Leaving the pictures aside, return all of the data below exactly.

(Input records)

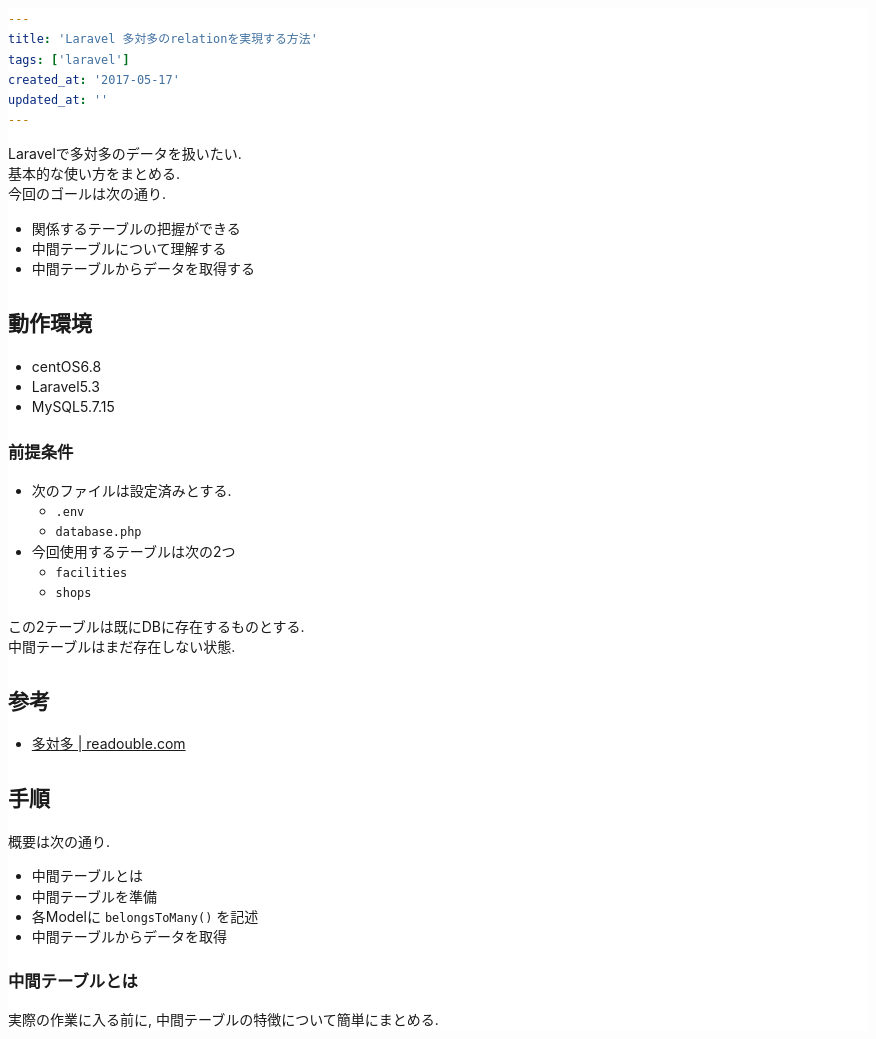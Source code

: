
 ```yaml
---
title: 'Laravel 多対多のrelationを実現する方法'
tags: ['laravel']
created_at: '2017-05-17'
updated_at: ''
---
```


Laravelで多対多のデータを扱いたい.  
基本的な使い方をまとめる.  
今回のゴールは次の通り.

- 関係するテーブルの把握ができる
- 中間テーブルについて理解する
- 中間テーブルからデータを取得する

## 動作環境

- centOS6.8
- Laravel5.3
- MySQL5.7.15

### 前提条件

- 次のファイルは設定済みとする.  
  - `.env`
  - `database.php`
- 今回使用するテーブルは次の2つ
  - `facilities`
  - `shops`

この2テーブルは既にDBに存在するものとする.  
中間テーブルはまだ存在しない状態.

## 参考

- [多対多 | readouble.com](https://readouble.com/laravel/5.3/ja/eloquent-relationships.html#many-to-many)

## 手順

概要は次の通り.

- 中間テーブルとは
- 中間テーブルを準備
- 各Modelに `belongsToMany()` を記述
- 中間テーブルからデータを取得

### 中間テーブルとは

実際の作業に入る前に, 中間テーブルの特徴について簡単にまとめる.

(End Input records)

Result of the exercise:
Source code

:
 ```yaml
---
title: 'Laravel 多対多のrelationを実現する方法'
tags: ['laravel']
created_at: '2017-05-17'
updated_at: ''
---
```


Laravelで多対多のデータを扱いたい.  
基本的な使い方をまとめる.  
今回のゴールは次の通り.

- 関係するテーブルの把握ができる
- 中間テーブルについて理解する
- 中間テーブルからデータを取得する

## 動作環境

- centOS6.8
- Laravel5.3
- MySQL5.7.15

### 前提条件

- 次のファイルは設定済みとする.  
  - `.env`
  - `database.php`
- 今回使用するテーブルは次の2つ
  - `facilities`
  - `shops`

この2テーブルは既にDBに存在するものとする.  
中間テーブルはまだ存在しない状態.

## 参考

- [多対多 | readouble.com](https://readouble.com/laravel/5.3/ja/eloquent-relationships.html#many-to-many)

## 手順

概要は次の通り.

- 中間テーブルとは
- 中間テーブルを準備
- 各Modelに `belongsToMany()` を記述
- 中間テーブルからデータを取得

### 中間テーブルとは

実際の作業に入る前に, 中間テーブルの特徴について簡単にまとめる.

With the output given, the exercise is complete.